Due to the immense pressure placed upon me by family and coworkers
I began dating in the vain effort to find a godly woman among worldly
"Christians" This took place over the past 10 months or so, I dated
three women (one at a time) they were all nice people, and being the optimist
that I am I thought that perhaps it would be a successful effort. It was
successful in every way, with the glaring exception of meeting the stated goal,
that goal of finding a godly woman. So why then was it still a success?
Because it clarified exactly what I am looking for, and it
“proved” (at least momentarily) to certain harassing people that finding a wife
is no easy task.
First Revelation: The strongest reaction to discovering others
sins should not be negative thoughts against them, but thankfulness that we are
free from experiencing the consequences and guilt of that sin.

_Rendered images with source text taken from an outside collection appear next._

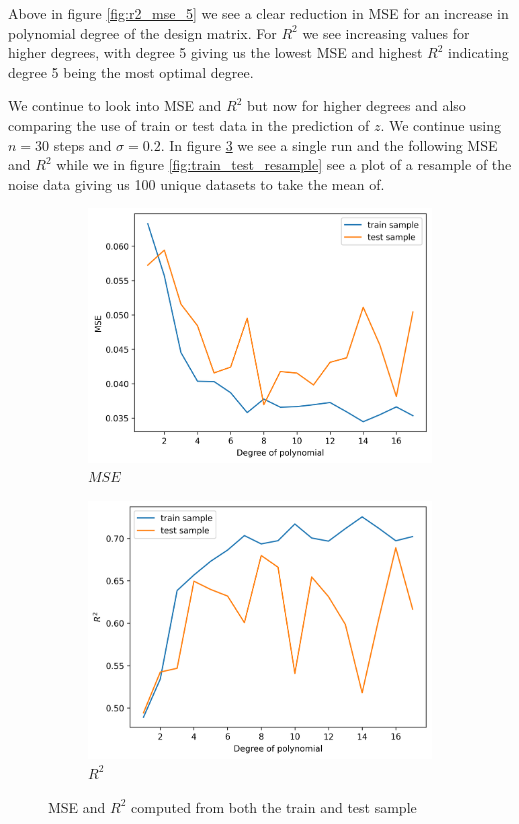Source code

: \documentclass[12pt]{article}
\begin{document}
Above in figure \ref{fig:r2_mse_5} we see a clear reduction in MSE for an increase in polynomial degree of the design matrix. For $R^2$ we see increasing values for higher degrees, with degree 5 giving us the lowest MSE and highest $R^2$ indicating degree 5 being the most optimal degree.

We continue to look into MSE and $R^2$ but now for higher degrees and also comparing the use of train or test data in the prediction of $z$. We continue using $n=30$ steps and $\sigma=0.2$. In figure \ref{fig:train_test} we see a single run and the following MSE and $R^2$ while we in figure \ref{fig:train_test_resample} see a plot of a resample of the noise data giving us 100 unique datasets to take the mean of.
\begin{figure}[H]
  \begin{subfigure}{.5\textwidth}
    \centering
    \includegraphics[width=\textwidth]{../figures/mse_train_test.png}
    \caption{$MSE$}
    \label{fig:}
  \end{subfigure}
  \begin{subfigure}{.5\textwidth}
    \centering
    \includegraphics[width=\textwidth]{../figures/r2_train_test.png}
    \caption{$R^2$}
    \label{fig:}
  \end{subfigure}
  \caption{MSE and $R^2$ computed from both the train and test sample}
  \label{fig:train_test}
\end{figure}
\end{document}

To realize what I mean by this let me first give some background.
Undoubtedly the reader may think this sounds crazy – but it is true and has a
considerable impact on my life. Sometimes I experience – I don’t know what you
want to call them – but out of nowhere a “movie clip” plays in my mind’s eye.
In my head I see a happening, an event, or an experience, so real it is as if I
am there. It always involves myself – or a close member of my family or someone
I care about. These “sightings” always involve situations of physical or
spiritual danger that a loved one or I is going through – they have never been
“real” that I am aware of, but things that could happen. For specific examples
– I might see someone dying in an auto accident, or someone reject long held
biblical teachings. When I see these things I feel anguish, terror, fear,
sadness etc., as if, or nearly as if it actually happened, and it immediately
causes me to pray about it, that it would not happen, that God would guard them
about it, and ultimately ends in thanksgiving that such a thing has not really
occurred. Though sometimes it may have occurred and I don’t know for certain, like
a “vision” that someone committed some certain sin, in which case I pray that
they can become free from it.
Second Revelation: Killing one’s self to escape a reality only
traps one in the very thing they are trying to escape.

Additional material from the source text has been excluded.